_Instructions to follow_
Look through the entries below and extract exactly the lines from the one containing "- npm 7.14.0" through the one containing "- gatsby-source-filesystem 3.12.0", ends included.

_Source material_
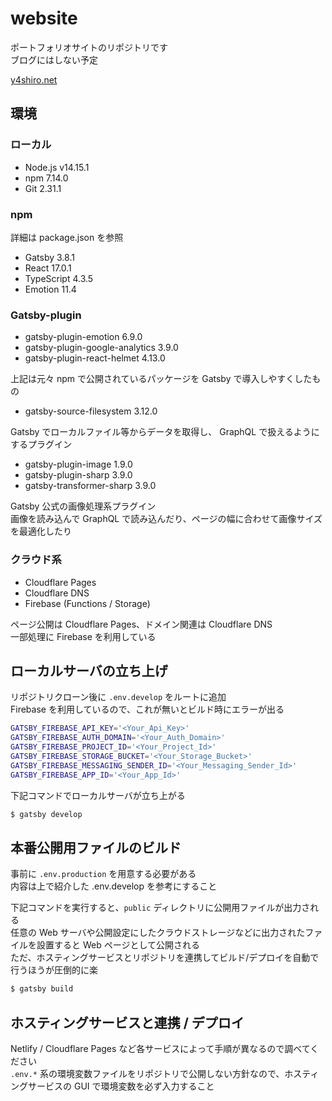 # website

ポートフォリオサイトのリポジトリです  
ブログにはしない予定

[y4shiro.net](https://y4shiro.net/)

## 環境

### ローカル

- Node.js v14.15.1
- npm 7.14.0
- Git 2.31.1

### npm

詳細は package.json を参照

- Gatsby 3.8.1
- React 17.0.1
- TypeScript 4.3.5
- Emotion 11.4

### Gatsby-plugin

- gatsby-plugin-emotion 6.9.0
- gatsby-plugin-google-analytics 3.9.0
- gatsby-plugin-react-helmet 4.13.0

上記は元々 npm で公開されているパッケージを Gatsby で導入しやすくしたもの

- gatsby-source-filesystem 3.12.0

Gatsby でローカルファイル等からデータを取得し、 GraphQL で扱えるようにするプラグイン

- gatsby-plugin-image 1.9.0
- gatsby-plugin-sharp 3.9.0
- gatsby-transformer-sharp 3.9.0

Gatsby 公式の画像処理系プラグイン  
画像を読み込んで GraphQL で読み込んだり、ページの幅に合わせて画像サイズを最適化したり

### クラウド系

- Cloudflare Pages
- Cloudflare DNS
- Firebase (Functions / Storage)

ページ公開は Cloudflare Pages、ドメイン関連は Cloudflare DNS  
一部処理に Firebase を利用している

## ローカルサーバの立ち上げ

リポジトリクローン後に `.env.develop` をルートに追加  
Firebase を利用しているので、これが無いとビルド時にエラーが出る

```bash
GATSBY_FIREBASE_API_KEY='<Your_Api_Key>'
GATSBY_FIREBASE_AUTH_DOMAIN='<Your_Auth_Domain>'
GATSBY_FIREBASE_PROJECT_ID='<Your_Project_Id>'
GATSBY_FIREBASE_STORAGE_BUCKET='<Your_Storage_Bucket>'
GATSBY_FIREBASE_MESSAGING_SENDER_ID='<Your_Messaging_Sender_Id>'
GATSBY_FIREBASE_APP_ID='<Your_App_Id>'
```

下記コマンドでローカルサーバが立ち上がる

```bash
$ gatsby develop
```

## 本番公開用ファイルのビルド

事前に `.env.production` を用意する必要がある  
内容は上で紹介した .env.develop を参考にすること

下記コマンドを実行すると、`public` ディレクトリに公開用ファイルが出力される  
任意の Web サーバや公開設定にしたクラウドストレージなどに出力されたファイルを設置すると Web ページとして公開される  
ただ、ホスティングサービスとリポジトリを連携してビルド/デプロイを自動で行うほうが圧倒的に楽

```bash
$ gatsby build
```

## ホスティングサービスと連携 / デプロイ

Netlify / Cloudflare Pages など各サービスによって手順が異なるので調べてください  
`.env.*` 系の環境変数ファイルをリポジトリで公開しない方針なので、ホスティングサービスの GUI で環境変数を必ず入力すること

_Answer_
- npm 7.14.0
- Git 2.31.1

### npm

詳細は package.json を参照

- Gatsby 3.8.1
- React 17.0.1
- TypeScript 4.3.5
- Emotion 11.4

### Gatsby-plugin

- gatsby-plugin-emotion 6.9.0
- gatsby-plugin-google-analytics 3.9.0
- gatsby-plugin-react-helmet 4.13.0

上記は元々 npm で公開されているパッケージを Gatsby で導入しやすくしたもの

- gatsby-source-filesystem 3.12.0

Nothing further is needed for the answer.